Now, let's dive into a few examples.  First, there's Gwen Stacy, Spider-Man's first girlfriend. I've always been a fan of their love story, so much so that watching it play out in The Amazing Spider-Man this summer was a crystallizing moment for something in my life. She's the co-star of one of my favorite comic book stories, Spider-Man: Blue, a story I love so much I wrote a quite thorough blog about it once. She's a beloved character. Her death is one of the defining moments in comic book history... and since I've known him, Jabba has put forth the idea that she was a whore. So of course, a few years after he first posited it to me, a story came out in which it was revealed that she not only slept with the original Green Goblin, but she had two kids with him from that night of passion. Boy, did Jabba enjoy being right about that one; in fact, he enjoys it so much he brings it up every time her name pops up...
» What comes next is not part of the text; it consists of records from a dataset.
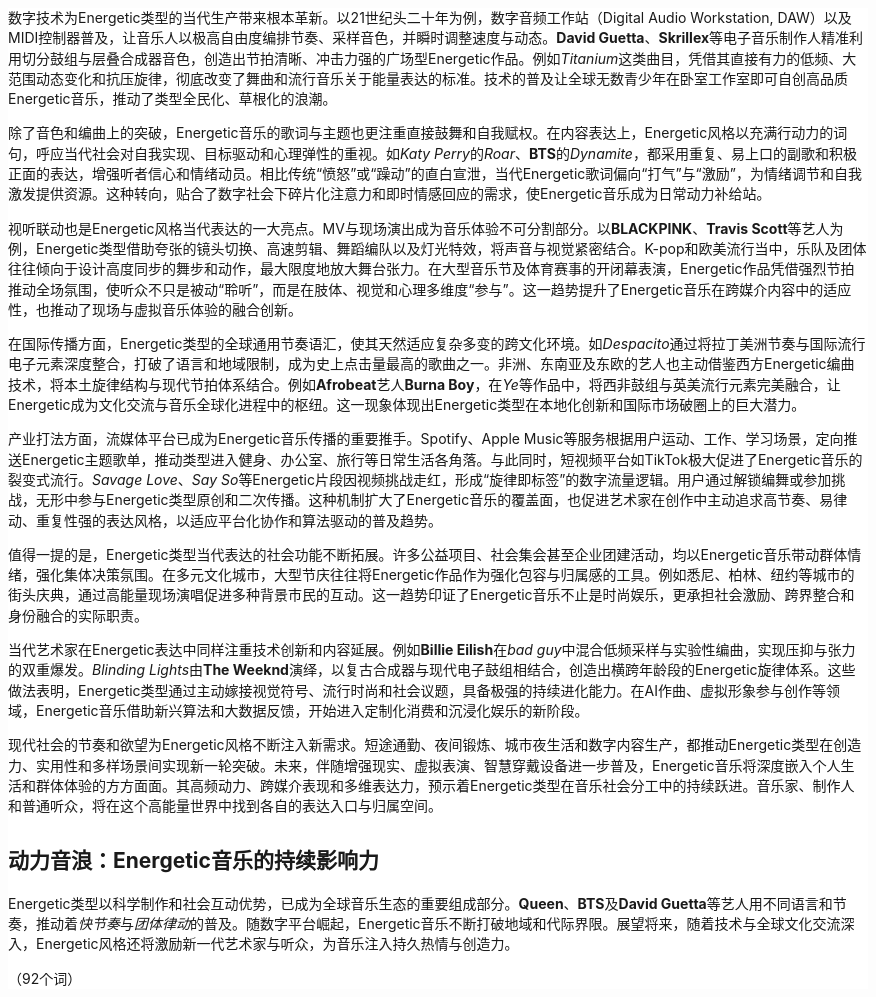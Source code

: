 数字技术为Energetic类型的当代生产带来根本革新。以21世纪头二十年为例，数字音频工作站（Digital Audio Workstation, DAW）以及MIDI控制器普及，让音乐人以极高自由度编排节奏、采样音色，并瞬时调整速度与动态。**David Guetta**、**Skrillex**等电子音乐制作人精准利用切分鼓组与层叠合成器音色，创造出节拍清晰、冲击力强的广场型Energetic作品。例如*Titanium*这类曲目，凭借其直接有力的低频、大范围动态变化和抗压旋律，彻底改变了舞曲和流行音乐关于能量表达的标准。技术的普及让全球无数青少年在卧室工作室即可自创高品质Energetic音乐，推动了类型全民化、草根化的浪潮。

除了音色和编曲上的突破，Energetic音乐的歌词与主题也更注重直接鼓舞和自我赋权。在内容表达上，Energetic风格以充满行动力的词句，呼应当代社会对自我实现、目标驱动和心理弹性的重视。如*Katy Perry*的*Roar*、**BTS**的*Dynamite*，都采用重复、易上口的副歌和积极正面的表达，增强听者信心和情绪动员。相比传统“愤怒”或“躁动”的直白宣泄，当代Energetic歌词偏向“打气”与“激励”，为情绪调节和自我激发提供资源。这种转向，贴合了数字社会下碎片化注意力和即时情感回应的需求，使Energetic音乐成为日常动力补给站。

视听联动也是Energetic风格当代表达的一大亮点。MV与现场演出成为音乐体验不可分割部分。以**BLACKPINK**、**Travis Scott**等艺人为例，Energetic类型借助夸张的镜头切换、高速剪辑、舞蹈编队以及灯光特效，将声音与视觉紧密结合。K-pop和欧美流行当中，乐队及团体往往倾向于设计高度同步的舞步和动作，最大限度地放大舞台张力。在大型音乐节及体育赛事的开闭幕表演，Energetic作品凭借强烈节拍推动全场氛围，使听众不只是被动“聆听”，而是在肢体、视觉和心理多维度“参与”。这一趋势提升了Energetic音乐在跨媒介内容中的适应性，也推动了现场与虚拟音乐体验的融合创新。

在国际传播方面，Energetic类型的全球通用节奏语汇，使其天然适应复杂多变的跨文化环境。如*Despacito*通过将拉丁美洲节奏与国际流行电子元素深度整合，打破了语言和地域限制，成为史上点击量最高的歌曲之一。非洲、东南亚及东欧的艺人也主动借鉴西方Energetic编曲技术，将本土旋律结构与现代节拍体系结合。例如**Afrobeat**艺人**Burna Boy**，在*Ye*等作品中，将西非鼓组与英美流行元素完美融合，让Energetic成为文化交流与音乐全球化进程中的枢纽。这一现象体现出Energetic类型在本地化创新和国际市场破圈上的巨大潜力。

产业打法方面，流媒体平台已成为Energetic音乐传播的重要推手。Spotify、Apple Music等服务根据用户运动、工作、学习场景，定向推送Energetic主题歌单，推动类型进入健身、办公室、旅行等日常生活各角落。与此同时，短视频平台如TikTok极大促进了Energetic音乐的裂变式流行。*Savage Love*、*Say So*等Energetic片段因视频挑战走红，形成“旋律即标签”的数字流量逻辑。用户通过解锁编舞或参加挑战，无形中参与Energetic类型原创和二次传播。这种机制扩大了Energetic音乐的覆盖面，也促进艺术家在创作中主动追求高节奏、易律动、重复性强的表达风格，以适应平台化协作和算法驱动的普及趋势。

值得一提的是，Energetic类型当代表达的社会功能不断拓展。许多公益项目、社会集会甚至企业团建活动，均以Energetic音乐带动群体情绪，强化集体决策氛围。在多元文化城市，大型节庆往往将Energetic作品作为强化包容与归属感的工具。例如悉尼、柏林、纽约等城市的街头庆典，通过高能量现场演唱促进多种背景市民的互动。这一趋势印证了Energetic音乐不止是时尚娱乐，更承担社会激励、跨界整合和身份融合的实际职责。

当代艺术家在Energetic表达中同样注重技术创新和内容延展。例如**Billie Eilish**在*bad guy*中混合低频采样与实验性编曲，实现压抑与张力的双重爆发。*Blinding Lights*由**The Weeknd**演绎，以复古合成器与现代电子鼓组相结合，创造出横跨年龄段的Energetic旋律体系。这些做法表明，Energetic类型通过主动嫁接视觉符号、流行时尚和社会议题，具备极强的持续进化能力。在AI作曲、虚拟形象参与创作等领域，Energetic音乐借助新兴算法和大数据反馈，开始进入定制化消费和沉浸化娱乐的新阶段。

现代社会的节奏和欲望为Energetic风格不断注入新需求。短途通勤、夜间锻炼、城市夜生活和数字内容生产，都推动Energetic类型在创造力、实用性和多样场景间实现新一轮突破。未来，伴随增强现实、虚拟表演、智慧穿戴设备进一步普及，Energetic音乐将深度嵌入个人生活和群体体验的方方面面。其高频动力、跨媒介表现和多维表达力，预示着Energetic类型在音乐社会分工中的持续跃进。音乐家、制作人和普通听众，将在这个高能量世界中找到各自的表达入口与归属空间。

## 动力音浪：Energetic音乐的持续影响力

Energetic类型以科学制作和社会互动优势，已成为全球音乐生态的重要组成部分。**Queen**、**BTS**及**David Guetta**等艺人用不同语言和节奏，推动着*快节奏*与*团体律动*的普及。随数字平台崛起，Energetic音乐不断打破地域和代际界限。展望将来，随着技术与全球文化交流深入，Energetic风格还将激励新一代艺术家与听众，为音乐注入持久热情与创造力。 

（92个词）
This illustrated Tommy Lee Jones love scene brought to you by Jabba the Black. Fuck you very much, Jabba.


Then there was the time my favorite author, Terry Brooks, had his own panel at the New York Comic-Con because he had written a graphic novel. He's been my favorite author since the seventh grade when the first book I read of his, The Talismans of Shannara, gave me my first inspiration to be a writer. In this panel, someone asked him about books that he loves, and he responded with The Mists of Avalon, by Marion Zimmer Bradley... a book that I find to be a complete bastardization of Arthurian legend in which Arthur, Guinevere, and Lancelot have a threesome. It is one of the three books I loathe most in the world... so of course hearing my favorite author praise it filled Jabba with unimaginable glee.

Wait a minute. Gwen... Guin... I'm starting to notice a pattern...

Then there was the time we went to see Return of the King in theaters on opening night and, right before the start of that three-hours-plus epic, he points out to me a flaw in the screen itself that I was then unable to take my eyes off for the entirety of the movie. Fuck you very much Jabba, again.

I mention these few instances out of many to preface a story I left out of the wedding blog yesterday. During the course of our time listening to Spotify in the hotel room, I introduced Jabba to Marianas Trench, a band I've been listening to a lot over the last few months who have a lot of songs I've really identified with lately. One such song is:


I really like that song. The female voice belongs to guest-star Kate Voegele. Now, Jabba was unimpressed with their music, so he took to the internet and did his thing. After all of a minute of research, he found that they've performed this song live with the bane of my existence, Carly Rae Jepsen, on numerous occasions. I hate that woman and her mindplague of a song, Call me Maybe, with the fiery heat of a thousand supernovas... but I let it slide, because sometimes you're on the road and you need a voice and they're all Canadian so whatever. But then Jabba dug just an iota deeper, and discovered that the band's lead singer, Josh Ramsay, not only has a co-writing credit on that accursed Call Me Maybe monstrosity, he's also the song's only producer.

So consider Marianas Trench mushroom-stamped.

Fuck you very much again, Jabba, you sour apple asshole!*

* said with grudging love, of course.